**What you have to do:** The answer is the set of lines that include "mostrar", copied from the data below.

**Record excerpts:**
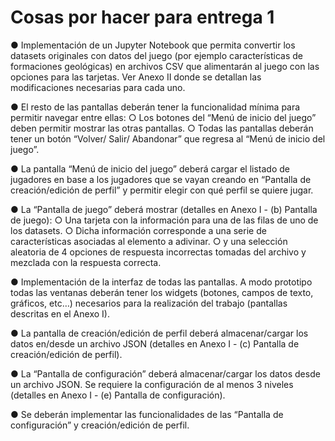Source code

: # Cosas por hacer para entrega 1

● Implementación de un Jupyter Notebook que permita convertir los datasets
originales con datos del juego (por ejemplo características de formaciones
geológicas) en archivos CSV que alimentarán al juego con las opciones para las
tarjetas. Ver Anexo II donde se detallan las modificaciones necesarias para cada
uno.

● El resto de las pantallas deberán tener la funcionalidad mínima para permitir navegar
entre ellas:
    ○ Los botones del “Menú de inicio del juego” deben permitir mostrar las otras
    pantallas.
    ○ Todas las pantallas deberán tener un botón “Volver/ Salir/ Abandonar” que
    regresa al “Menú de inicio del juego”.

● La pantalla “Menú de inicio del juego” deberá cargar el listado de jugadores en base
a los jugadores que se vayan creando en “Pantalla de creación/edición de perfil” y
permitir elegir con qué perfil se quiere jugar.

● La “Pantalla de juego” deberá mostrar (detalles en Anexo I - (b) Pantalla de juego):
    ○ Una tarjeta con la información para una de las filas de uno de los datasets.
    ○ Dicha información corresponde a una serie de características asociadas al
    elemento a adivinar.
    ○ y una selección aleatoria de 4 opciones de respuesta incorrectas tomadas del
    archivo y mezclada con la respuesta correcta.


● Implementación de la interfaz de todas las pantallas. A modo prototipo todas las
ventanas deberán tener los widgets (botones, campos de texto, gráficos, etc…)
necesarios para la realización del trabajo (pantallas descritas en el Anexo I).


● La pantalla de creación/edición de perfil deberá almacenar/cargar los datos en/desde
un archivo JSON (detalles en Anexo I - (c) Pantalla de creación/edición de perfil).

● La “Pantalla de configuración” deberá almacenar/cargar los datos desde un archivo
JSON. Se requiere la configuración de al menos 3 niveles (detalles en Anexo I - (e)
Pantalla de configuración).

● Se deberán implementar las funcionalidades de las “Pantalla de configuración” y
creación/edición de perfil.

**Finished task:**
    ○ Los botones del “Menú de inicio del juego” deben permitir mostrar las otras
● La “Pantalla de juego” deberá mostrar (detalles en Anexo I - (b) Pantalla de juego):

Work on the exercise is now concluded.